- Task brief -
When checking the entries below, count every line with the word "structure", then give only that number.

- Data supplied -
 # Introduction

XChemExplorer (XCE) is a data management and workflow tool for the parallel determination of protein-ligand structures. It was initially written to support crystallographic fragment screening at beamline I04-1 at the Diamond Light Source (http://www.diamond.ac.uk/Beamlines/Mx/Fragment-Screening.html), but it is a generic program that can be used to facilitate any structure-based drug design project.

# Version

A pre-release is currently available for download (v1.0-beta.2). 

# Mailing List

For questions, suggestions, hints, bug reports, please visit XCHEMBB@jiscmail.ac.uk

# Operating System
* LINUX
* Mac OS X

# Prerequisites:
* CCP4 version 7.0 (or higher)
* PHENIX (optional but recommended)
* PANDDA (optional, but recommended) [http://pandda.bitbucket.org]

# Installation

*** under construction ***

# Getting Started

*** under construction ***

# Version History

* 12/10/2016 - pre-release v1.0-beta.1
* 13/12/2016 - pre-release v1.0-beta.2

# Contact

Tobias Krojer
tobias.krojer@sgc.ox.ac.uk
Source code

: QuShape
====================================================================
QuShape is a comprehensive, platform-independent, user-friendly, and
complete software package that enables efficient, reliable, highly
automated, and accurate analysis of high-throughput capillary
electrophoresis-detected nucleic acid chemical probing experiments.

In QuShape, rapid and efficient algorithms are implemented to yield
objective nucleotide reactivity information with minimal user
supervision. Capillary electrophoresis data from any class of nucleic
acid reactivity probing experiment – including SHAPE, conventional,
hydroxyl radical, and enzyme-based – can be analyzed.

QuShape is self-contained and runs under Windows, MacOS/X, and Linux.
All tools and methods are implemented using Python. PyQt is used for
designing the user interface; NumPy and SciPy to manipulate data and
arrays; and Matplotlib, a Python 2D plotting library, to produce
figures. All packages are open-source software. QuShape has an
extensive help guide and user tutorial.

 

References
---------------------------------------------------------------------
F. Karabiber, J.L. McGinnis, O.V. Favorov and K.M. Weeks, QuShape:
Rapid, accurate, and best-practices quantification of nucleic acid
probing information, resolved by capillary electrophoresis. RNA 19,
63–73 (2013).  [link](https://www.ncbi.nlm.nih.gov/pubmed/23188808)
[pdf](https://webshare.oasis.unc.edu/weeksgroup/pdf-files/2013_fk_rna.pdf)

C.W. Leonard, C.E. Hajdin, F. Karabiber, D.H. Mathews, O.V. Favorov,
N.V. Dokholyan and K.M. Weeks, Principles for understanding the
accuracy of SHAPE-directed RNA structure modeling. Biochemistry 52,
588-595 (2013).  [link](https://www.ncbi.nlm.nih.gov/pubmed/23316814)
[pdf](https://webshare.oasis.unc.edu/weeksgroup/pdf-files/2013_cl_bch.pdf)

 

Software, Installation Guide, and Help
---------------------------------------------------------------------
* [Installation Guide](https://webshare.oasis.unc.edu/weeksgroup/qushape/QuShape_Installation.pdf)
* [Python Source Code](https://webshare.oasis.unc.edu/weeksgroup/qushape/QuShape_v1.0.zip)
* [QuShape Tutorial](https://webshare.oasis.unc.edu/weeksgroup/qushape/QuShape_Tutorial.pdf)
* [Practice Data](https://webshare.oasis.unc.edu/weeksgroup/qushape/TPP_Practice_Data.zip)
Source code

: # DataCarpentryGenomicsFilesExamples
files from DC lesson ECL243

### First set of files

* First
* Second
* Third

- Exercise result -
2